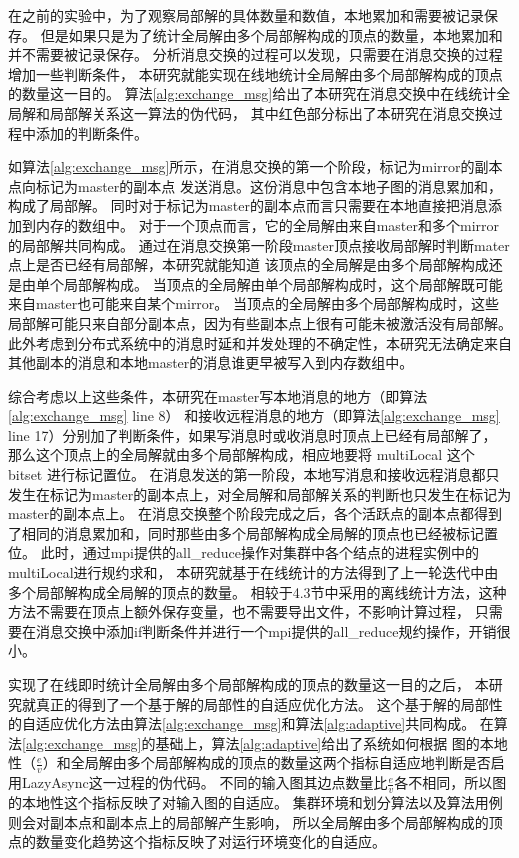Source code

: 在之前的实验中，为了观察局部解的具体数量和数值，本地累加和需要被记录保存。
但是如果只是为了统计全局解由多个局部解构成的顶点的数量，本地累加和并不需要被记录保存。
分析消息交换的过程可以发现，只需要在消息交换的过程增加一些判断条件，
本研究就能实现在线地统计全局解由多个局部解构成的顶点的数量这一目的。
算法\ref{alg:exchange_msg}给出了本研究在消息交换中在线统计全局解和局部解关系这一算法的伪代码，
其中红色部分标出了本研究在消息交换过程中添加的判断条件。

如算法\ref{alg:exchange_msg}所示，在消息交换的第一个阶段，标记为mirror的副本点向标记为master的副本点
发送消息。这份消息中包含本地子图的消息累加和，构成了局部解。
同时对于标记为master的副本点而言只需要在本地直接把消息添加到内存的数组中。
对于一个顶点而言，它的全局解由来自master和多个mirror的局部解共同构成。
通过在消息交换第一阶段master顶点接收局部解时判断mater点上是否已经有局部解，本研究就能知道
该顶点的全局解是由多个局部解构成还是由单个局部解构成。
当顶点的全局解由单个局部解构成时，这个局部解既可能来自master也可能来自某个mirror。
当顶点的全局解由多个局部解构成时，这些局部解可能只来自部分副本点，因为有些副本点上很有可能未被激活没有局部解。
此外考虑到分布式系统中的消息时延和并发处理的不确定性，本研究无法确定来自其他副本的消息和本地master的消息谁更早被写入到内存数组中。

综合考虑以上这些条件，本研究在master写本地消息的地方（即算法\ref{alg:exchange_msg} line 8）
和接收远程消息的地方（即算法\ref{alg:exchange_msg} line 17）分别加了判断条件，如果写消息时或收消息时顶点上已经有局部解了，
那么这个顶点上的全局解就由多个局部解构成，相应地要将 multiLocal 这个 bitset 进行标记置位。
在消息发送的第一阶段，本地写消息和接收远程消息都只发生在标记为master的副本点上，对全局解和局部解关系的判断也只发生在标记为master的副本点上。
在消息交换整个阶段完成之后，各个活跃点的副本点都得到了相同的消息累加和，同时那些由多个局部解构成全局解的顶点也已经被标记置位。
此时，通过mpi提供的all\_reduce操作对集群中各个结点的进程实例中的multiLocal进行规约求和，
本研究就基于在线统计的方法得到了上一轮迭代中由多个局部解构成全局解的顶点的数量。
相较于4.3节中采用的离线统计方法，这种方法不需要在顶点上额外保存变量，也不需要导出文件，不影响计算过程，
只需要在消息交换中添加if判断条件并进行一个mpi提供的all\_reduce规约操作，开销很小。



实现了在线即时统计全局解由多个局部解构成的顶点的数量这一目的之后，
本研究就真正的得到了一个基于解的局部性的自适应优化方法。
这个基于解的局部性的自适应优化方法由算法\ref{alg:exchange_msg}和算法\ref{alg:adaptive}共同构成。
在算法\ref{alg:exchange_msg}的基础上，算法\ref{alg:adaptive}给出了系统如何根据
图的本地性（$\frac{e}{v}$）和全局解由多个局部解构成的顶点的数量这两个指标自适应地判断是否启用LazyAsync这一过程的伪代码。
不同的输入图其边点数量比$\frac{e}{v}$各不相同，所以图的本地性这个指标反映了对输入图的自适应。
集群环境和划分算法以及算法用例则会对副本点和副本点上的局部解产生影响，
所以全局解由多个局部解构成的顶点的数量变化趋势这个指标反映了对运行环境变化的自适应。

» Exercise requirements
Return each line from the entries above that includes "adaptive".

» Written response
这个基于解的局部性的自适应优化方法由算法\ref{alg:exchange_msg}和算法\ref{alg:adaptive}共同构成。
在算法\ref{alg:exchange_msg}的基础上，算法\ref{alg:adaptive}给出了系统如何根据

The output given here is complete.